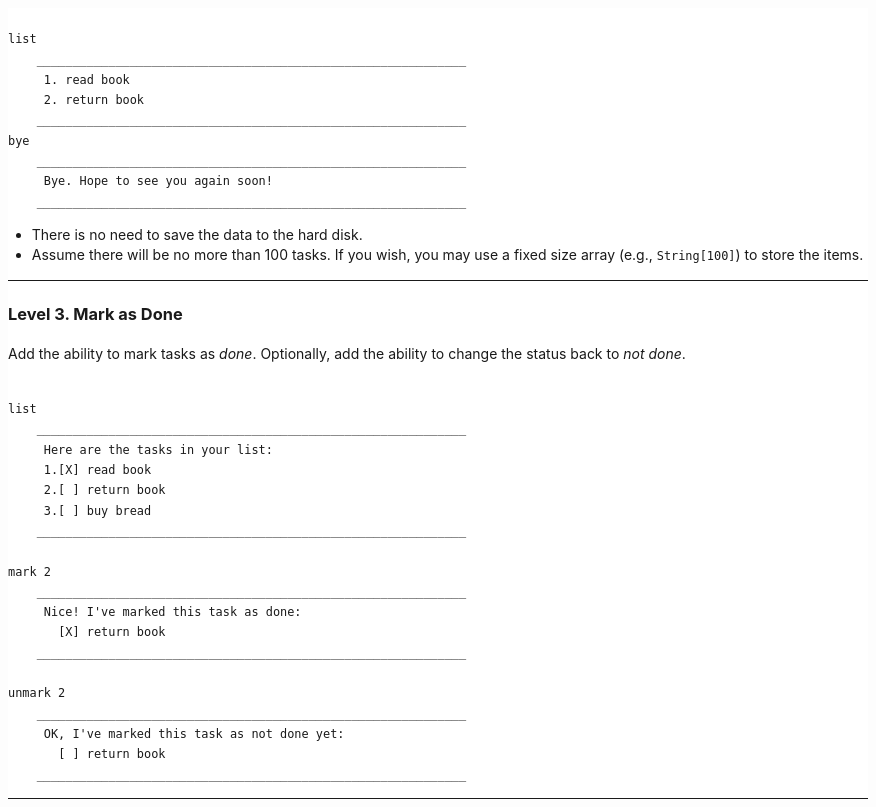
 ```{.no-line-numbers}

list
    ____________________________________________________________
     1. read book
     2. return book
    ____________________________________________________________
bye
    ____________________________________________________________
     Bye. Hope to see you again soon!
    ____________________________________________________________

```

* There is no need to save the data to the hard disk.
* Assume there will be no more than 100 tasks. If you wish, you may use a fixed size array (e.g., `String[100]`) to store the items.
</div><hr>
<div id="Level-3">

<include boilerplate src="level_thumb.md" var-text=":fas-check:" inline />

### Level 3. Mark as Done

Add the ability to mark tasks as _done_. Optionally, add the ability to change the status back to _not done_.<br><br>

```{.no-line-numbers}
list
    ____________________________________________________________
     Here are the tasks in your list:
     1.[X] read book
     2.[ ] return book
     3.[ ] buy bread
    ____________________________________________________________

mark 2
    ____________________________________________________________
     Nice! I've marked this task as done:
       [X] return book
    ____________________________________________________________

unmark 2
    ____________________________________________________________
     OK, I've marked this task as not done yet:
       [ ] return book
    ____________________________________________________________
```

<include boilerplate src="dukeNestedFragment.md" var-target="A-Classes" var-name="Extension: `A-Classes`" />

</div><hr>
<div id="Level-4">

(Exercise instructions): Strip out the pictures and repeat the listing above exactly.

(Written solution):
 ```{.no-line-numbers}

list
    ____________________________________________________________
     1. read book
     2. return book
    ____________________________________________________________
bye
    ____________________________________________________________
     Bye. Hope to see you again soon!
    ____________________________________________________________

```

* There is no need to save the data to the hard disk.
* Assume there will be no more than 100 tasks. If you wish, you may use a fixed size array (e.g., `String[100]`) to store the items.
</div><hr>
<div id="Level-3">

<include boilerplate src="level_thumb.md" var-text=":fas-check:" inline />

### Level 3. Mark as Done

Add the ability to mark tasks as _done_. Optionally, add the ability to change the status back to _not done_.<br><br>

```{.no-line-numbers}
list
    ____________________________________________________________
     Here are the tasks in your list:
     1.[X] read book
     2.[ ] return book
     3.[ ] buy bread
    ____________________________________________________________

mark 2
    ____________________________________________________________
     Nice! I've marked this task as done:
       [X] return book
    ____________________________________________________________

unmark 2
    ____________________________________________________________
     OK, I've marked this task as not done yet:
       [ ] return book
    ____________________________________________________________
```

<include boilerplate src="dukeNestedFragment.md" var-target="A-Classes" var-name="Extension: `A-Classes`" />

</div><hr>
<div id="Level-4">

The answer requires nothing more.